* Records *
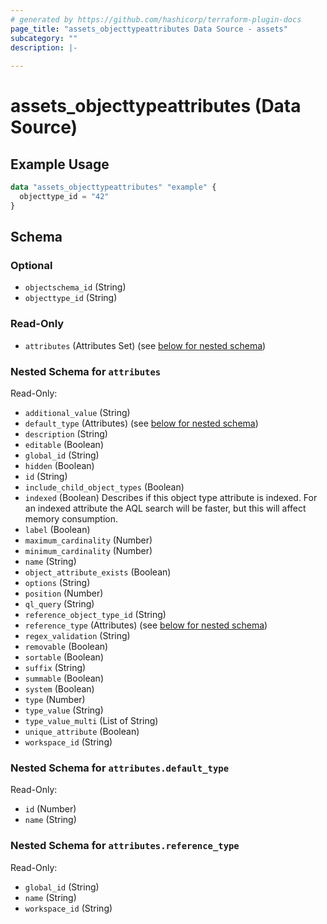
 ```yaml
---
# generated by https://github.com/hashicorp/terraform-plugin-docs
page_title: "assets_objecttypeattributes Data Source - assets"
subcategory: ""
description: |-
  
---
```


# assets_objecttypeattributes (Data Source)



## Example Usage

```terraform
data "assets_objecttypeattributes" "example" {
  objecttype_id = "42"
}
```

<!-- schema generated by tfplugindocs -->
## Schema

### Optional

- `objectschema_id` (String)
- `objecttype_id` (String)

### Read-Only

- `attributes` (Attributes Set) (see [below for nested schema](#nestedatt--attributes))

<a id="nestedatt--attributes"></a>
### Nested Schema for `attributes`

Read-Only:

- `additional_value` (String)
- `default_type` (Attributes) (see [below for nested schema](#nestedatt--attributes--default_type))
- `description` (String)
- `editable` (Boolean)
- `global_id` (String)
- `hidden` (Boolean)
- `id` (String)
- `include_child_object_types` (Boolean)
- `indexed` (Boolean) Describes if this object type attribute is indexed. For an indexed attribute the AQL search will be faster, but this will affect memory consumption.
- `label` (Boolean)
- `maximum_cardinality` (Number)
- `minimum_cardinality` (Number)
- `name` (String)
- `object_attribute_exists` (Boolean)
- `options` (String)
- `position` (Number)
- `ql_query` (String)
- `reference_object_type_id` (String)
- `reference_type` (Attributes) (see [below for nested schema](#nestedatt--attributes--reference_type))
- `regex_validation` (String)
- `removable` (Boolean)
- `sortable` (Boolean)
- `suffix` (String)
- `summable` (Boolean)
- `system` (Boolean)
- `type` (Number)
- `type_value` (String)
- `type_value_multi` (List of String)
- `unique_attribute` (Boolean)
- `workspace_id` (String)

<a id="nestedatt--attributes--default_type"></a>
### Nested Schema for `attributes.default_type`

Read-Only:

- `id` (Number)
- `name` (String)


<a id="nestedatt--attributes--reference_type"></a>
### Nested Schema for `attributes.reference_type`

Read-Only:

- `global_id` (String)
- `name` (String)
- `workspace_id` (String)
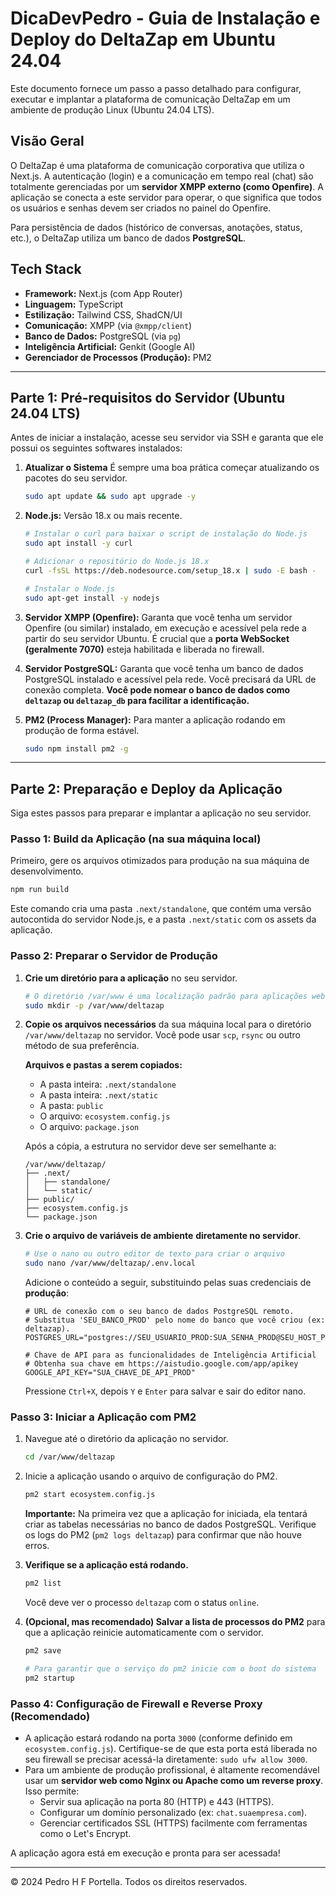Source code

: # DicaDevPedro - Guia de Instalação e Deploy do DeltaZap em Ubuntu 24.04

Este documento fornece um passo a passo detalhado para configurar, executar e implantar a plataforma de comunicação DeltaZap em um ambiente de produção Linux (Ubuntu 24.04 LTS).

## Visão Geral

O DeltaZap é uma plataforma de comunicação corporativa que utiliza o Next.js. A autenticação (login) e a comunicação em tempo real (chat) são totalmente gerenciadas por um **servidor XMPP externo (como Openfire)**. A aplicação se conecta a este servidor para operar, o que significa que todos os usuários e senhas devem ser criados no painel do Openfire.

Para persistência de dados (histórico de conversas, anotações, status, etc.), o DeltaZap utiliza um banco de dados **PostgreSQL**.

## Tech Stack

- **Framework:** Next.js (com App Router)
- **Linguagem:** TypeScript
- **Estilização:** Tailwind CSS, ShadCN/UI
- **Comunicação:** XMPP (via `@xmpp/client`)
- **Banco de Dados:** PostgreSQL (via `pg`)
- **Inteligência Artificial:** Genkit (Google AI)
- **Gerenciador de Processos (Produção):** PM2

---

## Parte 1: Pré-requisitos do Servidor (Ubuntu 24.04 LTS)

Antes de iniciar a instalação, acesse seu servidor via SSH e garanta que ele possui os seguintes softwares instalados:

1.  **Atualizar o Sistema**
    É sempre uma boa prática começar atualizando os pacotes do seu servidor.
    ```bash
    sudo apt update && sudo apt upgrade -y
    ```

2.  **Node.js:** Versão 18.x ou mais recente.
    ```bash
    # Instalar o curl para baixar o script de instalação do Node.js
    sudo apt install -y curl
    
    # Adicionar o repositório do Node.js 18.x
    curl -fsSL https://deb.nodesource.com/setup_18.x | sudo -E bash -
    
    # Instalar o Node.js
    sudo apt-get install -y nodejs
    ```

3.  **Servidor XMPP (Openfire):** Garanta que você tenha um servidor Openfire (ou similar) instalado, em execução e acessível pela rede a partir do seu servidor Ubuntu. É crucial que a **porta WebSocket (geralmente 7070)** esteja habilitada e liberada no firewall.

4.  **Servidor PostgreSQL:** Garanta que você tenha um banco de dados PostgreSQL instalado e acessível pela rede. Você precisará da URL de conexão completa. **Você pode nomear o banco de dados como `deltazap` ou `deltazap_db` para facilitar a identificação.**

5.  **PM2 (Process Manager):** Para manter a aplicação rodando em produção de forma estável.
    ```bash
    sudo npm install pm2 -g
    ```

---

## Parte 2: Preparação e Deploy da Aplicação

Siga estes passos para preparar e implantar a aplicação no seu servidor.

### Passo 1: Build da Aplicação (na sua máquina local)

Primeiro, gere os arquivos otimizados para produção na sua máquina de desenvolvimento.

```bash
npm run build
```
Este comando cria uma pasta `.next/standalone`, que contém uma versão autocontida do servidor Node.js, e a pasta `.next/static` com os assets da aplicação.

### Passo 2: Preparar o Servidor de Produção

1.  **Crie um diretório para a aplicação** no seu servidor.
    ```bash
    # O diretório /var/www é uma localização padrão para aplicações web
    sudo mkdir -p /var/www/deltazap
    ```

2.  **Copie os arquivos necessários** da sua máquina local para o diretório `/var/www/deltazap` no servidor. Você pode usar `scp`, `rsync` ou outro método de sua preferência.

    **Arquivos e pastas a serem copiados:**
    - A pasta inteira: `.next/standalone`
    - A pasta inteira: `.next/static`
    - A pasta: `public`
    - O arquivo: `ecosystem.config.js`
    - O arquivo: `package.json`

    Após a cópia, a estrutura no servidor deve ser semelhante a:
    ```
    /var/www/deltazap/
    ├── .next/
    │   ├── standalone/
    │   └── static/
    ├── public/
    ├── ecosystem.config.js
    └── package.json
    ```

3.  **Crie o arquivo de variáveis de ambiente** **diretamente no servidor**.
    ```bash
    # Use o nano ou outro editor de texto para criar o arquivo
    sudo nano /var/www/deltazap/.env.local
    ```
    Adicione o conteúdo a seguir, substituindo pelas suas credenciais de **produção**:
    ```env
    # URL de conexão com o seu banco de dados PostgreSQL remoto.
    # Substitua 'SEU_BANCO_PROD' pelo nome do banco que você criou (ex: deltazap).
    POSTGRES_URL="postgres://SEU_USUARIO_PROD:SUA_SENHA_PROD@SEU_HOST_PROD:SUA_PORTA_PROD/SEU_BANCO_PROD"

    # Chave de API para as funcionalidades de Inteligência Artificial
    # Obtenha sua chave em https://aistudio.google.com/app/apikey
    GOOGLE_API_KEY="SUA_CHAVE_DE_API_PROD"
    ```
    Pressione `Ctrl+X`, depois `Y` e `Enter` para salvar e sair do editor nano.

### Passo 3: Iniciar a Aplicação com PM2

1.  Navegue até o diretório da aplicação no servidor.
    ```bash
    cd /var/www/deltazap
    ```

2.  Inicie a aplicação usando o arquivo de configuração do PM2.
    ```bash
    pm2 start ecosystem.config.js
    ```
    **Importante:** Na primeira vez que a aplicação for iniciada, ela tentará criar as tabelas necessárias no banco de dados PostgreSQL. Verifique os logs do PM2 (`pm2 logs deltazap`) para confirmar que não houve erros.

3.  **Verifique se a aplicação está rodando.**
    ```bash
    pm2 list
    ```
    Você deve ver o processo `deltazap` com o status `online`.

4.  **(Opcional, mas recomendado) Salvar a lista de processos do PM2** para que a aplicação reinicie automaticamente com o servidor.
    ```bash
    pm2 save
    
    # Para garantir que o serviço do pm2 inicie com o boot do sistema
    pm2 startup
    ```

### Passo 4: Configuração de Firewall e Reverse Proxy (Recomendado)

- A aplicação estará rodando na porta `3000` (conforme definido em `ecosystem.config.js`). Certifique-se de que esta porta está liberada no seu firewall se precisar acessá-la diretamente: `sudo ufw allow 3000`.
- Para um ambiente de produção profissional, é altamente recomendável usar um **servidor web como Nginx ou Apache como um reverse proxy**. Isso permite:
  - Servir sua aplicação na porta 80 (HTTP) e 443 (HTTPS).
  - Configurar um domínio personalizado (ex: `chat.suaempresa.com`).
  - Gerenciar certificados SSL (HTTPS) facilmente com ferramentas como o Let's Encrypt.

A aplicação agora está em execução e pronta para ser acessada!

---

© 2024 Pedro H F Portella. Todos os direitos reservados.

* Exercise instructions *
Return each line of the material in which the string "pode" can be found.

* Exercise response *
4.  **Servidor PostgreSQL:** Garanta que você tenha um banco de dados PostgreSQL instalado e acessível pela rede. Você precisará da URL de conexão completa. **Você pode nomear o banco de dados como `deltazap` ou `deltazap_db` para facilitar a identificação.**
2.  **Copie os arquivos necessários** da sua máquina local para o diretório `/var/www/deltazap` no servidor. Você pode usar `scp`, `rsync` ou outro método de sua preferência.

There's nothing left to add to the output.